What People Want or Need
Surface-level wanting is frequently very different from deeper-level needing ― even fundamentally different. This hampers inner growth and can lead to burnout and depression.
Fundamentally
With some openness, everybody can feel that in-depth wishes and desires somewhat differ from what shows at first sight. For instance, attaining a slightly deeper level during coaching may already be eye-opening and healing in some sense.
In many cases, the picture becomes drastically more pronounced when going deeper into one’s non-conscious yet meaningful mindscape. As a rule of thumb, the deeper one goes, the more (‘deeply’) meaningful it becomes, and at the same time, the less easily graspable. Of course, there are all kinds of colors and shades.
In AURELIS coaching, reaching what the coachee profoundly wants/needs – not therefore conceptually but rather subconceptually – is seen as what the whole endeavor is frequently about. An obstacle is that people may have difficulty acknowledging within themselves the situation just described.
Deep motivation
As in my book Deep Motivation, the eventual source of any motivation lies in-depth. What grows above the surface has its roots in the ground ― a fundamentally different milieu. Not realizing (nor living up to) this is what I call ‘inner dissociation.’ In such a state, what one wants and deeply needs may be – as said – fundamentally different.

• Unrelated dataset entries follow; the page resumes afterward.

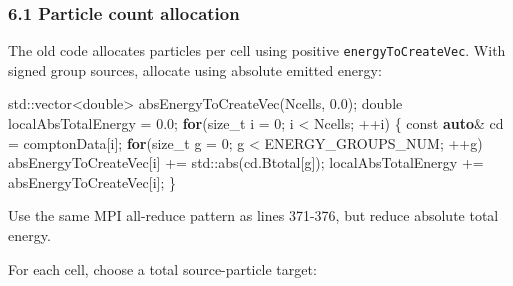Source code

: \documentclass[
]{article}
\newenvironment{Shaded}{}{}
\newcommand{\AttributeTok}[1]{\textcolor[rgb]{0.49,0.56,0.16}{#1}}
\newcommand{\BuiltInTok}[1]{\textcolor[rgb]{0.00,0.50,0.00}{#1}}
\newcommand{\ControlFlowTok}[1]{\textcolor[rgb]{0.00,0.44,0.13}{\textbf{#1}}}
\newcommand{\DataTypeTok}[1]{\textcolor[rgb]{0.56,0.13,0.00}{#1}}
\newcommand{\DecValTok}[1]{\textcolor[rgb]{0.25,0.63,0.44}{#1}}
\newcommand{\FloatTok}[1]{\textcolor[rgb]{0.25,0.63,0.44}{#1}}
\newcommand{\KeywordTok}[1]{\textcolor[rgb]{0.00,0.44,0.13}{\textbf{#1}}}
\newcommand{\NormalTok}[1]{#1}
\newcommand{\OperatorTok}[1]{\textcolor[rgb]{0.40,0.40,0.40}{#1}}
\begin{document}
\subsubsection{6.1 Particle count
allocation}\label{particle-count-allocation}

The old code allocates particles per cell using positive
\texttt{energyToCreateVec}. With signed group sources, allocate using
absolute emitted energy:

\begin{Shaded}
\begin{Highlighting}[]
\BuiltInTok{std::}\NormalTok{vector}\OperatorTok{\textless{}}\DataTypeTok{double}\OperatorTok{\textgreater{}}\NormalTok{ absEnergyToCreateVec}\OperatorTok{(}\NormalTok{Ncells}\OperatorTok{,} \FloatTok{0.0}\OperatorTok{);}
\DataTypeTok{double}\NormalTok{ localAbsTotalEnergy }\OperatorTok{=} \FloatTok{0.0}\OperatorTok{;}
\ControlFlowTok{for}\OperatorTok{(}\DataTypeTok{size\_t}\NormalTok{ i }\OperatorTok{=} \DecValTok{0}\OperatorTok{;}\NormalTok{ i }\OperatorTok{\textless{}}\NormalTok{ Ncells}\OperatorTok{;} \OperatorTok{++}\NormalTok{i}\OperatorTok{)}
\OperatorTok{\{}
    \AttributeTok{const} \KeywordTok{auto}\OperatorTok{\&}\NormalTok{ cd }\OperatorTok{=}\NormalTok{ comptonData}\OperatorTok{[}\NormalTok{i}\OperatorTok{];}
    \ControlFlowTok{for}\OperatorTok{(}\DataTypeTok{size\_t}\NormalTok{ g }\OperatorTok{=} \DecValTok{0}\OperatorTok{;}\NormalTok{ g }\OperatorTok{\textless{}}\NormalTok{ ENERGY\_GROUPS\_NUM}\OperatorTok{;} \OperatorTok{++}\NormalTok{g}\OperatorTok{)}
\NormalTok{        absEnergyToCreateVec}\OperatorTok{[}\NormalTok{i}\OperatorTok{]} \OperatorTok{+=} \BuiltInTok{std::}\NormalTok{abs}\OperatorTok{(}\NormalTok{cd}\OperatorTok{.}\NormalTok{Btotal}\OperatorTok{[}\NormalTok{g}\OperatorTok{]);}
\NormalTok{    localAbsTotalEnergy }\OperatorTok{+=}\NormalTok{ absEnergyToCreateVec}\OperatorTok{[}\NormalTok{i}\OperatorTok{];}
\OperatorTok{\}}
\end{Highlighting}
\end{Shaded}

Use the same MPI all-reduce pattern as lines 371-376, but reduce
absolute total energy.

For each cell, choose a total source-particle target:
\end{document}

“You must know what you want” is therefore only partially relevant if not going deeply.
Huge challenges, also in people of good intention
Inner dissociation secondarily leads to many personal and even geopolitical problems.
More primarily, and more generally, it leads to people wanting to achieve what they don’t need and profoundly needing what they don’t even want to accomplish on the surface. This is not because of their bad intentions but mainly because, unfortunately, there is a lack of insight into subconceptual processing.

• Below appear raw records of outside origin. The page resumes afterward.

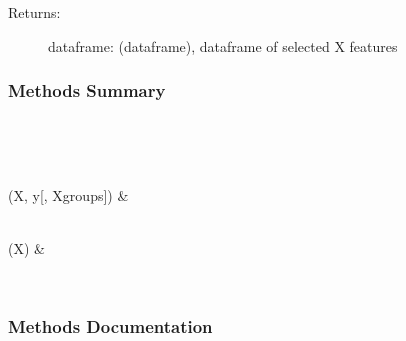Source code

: \documentclass[letterpaper,10pt,english]{sphinxmanual}
\begin{document}
\begin{fulllineitems}
\begin{description}
\begin{description}
\begin{description}
\item[{Returns:}] \leavevmode
dataframe: (dataframe), dataframe of selected X features

\end{description}

\end{description}

\end{description}
\subsubsection*{Methods Summary}


\begin{savenotes}\sphinxatlongtablestart\begin{longtable}[c]{}
\hline

\endfirsthead

%
{}\\
\hline

\endhead

\hline
{}\\
\endfoot

\endlastfoot

{\hyperref[\detokenize{api/mastml.feature_selectors.MASTMLFeatureSelector:mastml.feature_selectors.MASTMLFeatureSelector.fit}]{}}(X, y{[}, Xgroups{]})
&

\\
\hline
{\hyperref[\detokenize{api/mastml.feature_selectors.MASTMLFeatureSelector:mastml.feature_selectors.MASTMLFeatureSelector.transform}]{}}(X)
&

\\
\hline
\end{longtable}\sphinxatlongtableend\end{savenotes}
\subsubsection*{Methods Documentation}

\begin{fulllineitems}
\label{\detokenize{api/mastml.feature_selectors.MASTMLFeatureSelector:mastml.feature_selectors.MASTMLFeatureSelector.fit}}
\end{fulllineitems}


\end{fulllineitems}
\end{document}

The root of the problem is indeed the root of the problem, and it goes very deep.
As a matter of fact, the result is immense dissatisfaction ― the feeling of not being heard, not being reckoned with, not being respected. Eventually, this is also precisely the case: In-depth, people are not being heard, etc. The inner dissociation (in others) prevents it.
Divides
The feeling of ‘divide between politics and the people’ – even in functional democracies without an overload of corruption – is one of many natural consequences. Politicians of good intention can come across as deluded, uncaring, or dangerous because of the divide between what people deeply need and superficially want (and say they want/need). Unfortunately, not all politicians are depth psychologists.
Another divide is business-related: between what motivates employees and what is supposed (by their leaders) to motivate them. Just questioning the employees may clarify what they want but not what they deeply need.

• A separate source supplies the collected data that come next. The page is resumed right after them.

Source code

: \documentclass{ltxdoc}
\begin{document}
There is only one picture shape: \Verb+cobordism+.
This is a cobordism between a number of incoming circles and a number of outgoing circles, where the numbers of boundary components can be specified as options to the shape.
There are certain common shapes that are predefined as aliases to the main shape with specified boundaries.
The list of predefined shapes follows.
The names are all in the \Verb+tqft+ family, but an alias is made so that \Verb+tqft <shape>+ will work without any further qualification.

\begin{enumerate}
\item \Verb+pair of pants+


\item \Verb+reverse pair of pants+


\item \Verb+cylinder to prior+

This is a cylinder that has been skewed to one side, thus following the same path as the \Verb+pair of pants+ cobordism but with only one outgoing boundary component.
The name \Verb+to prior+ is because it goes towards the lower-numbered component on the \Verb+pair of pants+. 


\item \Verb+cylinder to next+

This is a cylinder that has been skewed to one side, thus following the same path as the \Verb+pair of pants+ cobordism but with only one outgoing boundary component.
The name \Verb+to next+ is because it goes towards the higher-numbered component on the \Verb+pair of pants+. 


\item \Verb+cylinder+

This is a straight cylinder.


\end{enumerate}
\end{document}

As a third example, divides between cultures can be more pronounced if people from different cultures are oblivious to their deeper personal needs. This prevents them from seeing how other cultures have different ways to (try to) fulfill these profoundly similar needs ― even more so since concrete cultures, as interdependent entities, do so primarily for themselves.
From burnout to burning
Really wanting what one also deeply needs aligns a person’s deep motivation in a direction that prevents burnout and can lead to an immense feeling of flow ― no drugs needed, just oneself.
It’s that simple, in principle.
In all its profound complexity, AURELIS coaching is about this.
I dare say it is even pretty unique in this.